From: Ankit Agrawal <ankita@nvidia.com>

Today KVM forces the memory to either NORMAL or DEVICE_nGnRE
based on pfn_is_map_memory (which tracks whether the device memory
is added to the kernel) and ignores the per-VMA flags that indicates the
memory attributes. The KVM code is thus restrictive and allows only for
the memory that is added to the kernel to be marked as cacheable.

The device memory such as on the Grace Hopper/Blackwell systems
is interchangeable with DDR memory and retains properties such as
cacheability, unaligned accesses, atomics and handling of executable
faults. This requires the device memory to be mapped as NORMAL in
stage-2.

Given that the GPU device memory is not added to the kernel (but is rather
VMA mapped through remap_pfn_range() in nvgrace-gpu module which sets
VM_PFNMAP), pfn_is_map_memory() is false and thus KVM prevents such memory
to be mapped Normal cacheable. The patch aims to solve this use case.

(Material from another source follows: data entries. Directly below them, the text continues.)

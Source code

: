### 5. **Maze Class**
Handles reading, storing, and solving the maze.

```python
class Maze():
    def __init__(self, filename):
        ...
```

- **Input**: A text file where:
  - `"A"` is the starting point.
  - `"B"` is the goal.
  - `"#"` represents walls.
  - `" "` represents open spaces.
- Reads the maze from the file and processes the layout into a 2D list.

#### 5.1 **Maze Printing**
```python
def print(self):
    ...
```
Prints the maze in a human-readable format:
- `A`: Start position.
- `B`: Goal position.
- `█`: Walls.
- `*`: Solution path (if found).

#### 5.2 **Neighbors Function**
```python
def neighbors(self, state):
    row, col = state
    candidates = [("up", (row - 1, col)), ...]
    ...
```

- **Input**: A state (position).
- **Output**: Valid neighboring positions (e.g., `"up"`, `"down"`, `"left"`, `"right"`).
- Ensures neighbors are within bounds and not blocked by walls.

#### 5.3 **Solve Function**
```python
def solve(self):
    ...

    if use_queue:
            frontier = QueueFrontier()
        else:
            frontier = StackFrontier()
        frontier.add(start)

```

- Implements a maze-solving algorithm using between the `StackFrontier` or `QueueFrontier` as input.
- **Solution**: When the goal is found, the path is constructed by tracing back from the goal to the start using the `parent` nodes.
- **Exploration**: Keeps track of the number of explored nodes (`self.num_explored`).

Note when FWB is not enabled, the kernel expects to trivially do
cache management by flushing the memory by linearly converting a
kvm_pte to phys_addr to a KVA, see kvm_flush_dcache_to_poc(). The
cache management thus relies on memory being mapped. Moreover
ARM64_HAS_CACHE_DIC CPU cap allows KVM to avoid flushing the icache
and turns icache_inval_pou() into a NOP. These two capabilities
are thus a requirement of the cacheable PFNMAP feature. Make use of
kvm_arch_supports_cacheable_pfnmap() to check them.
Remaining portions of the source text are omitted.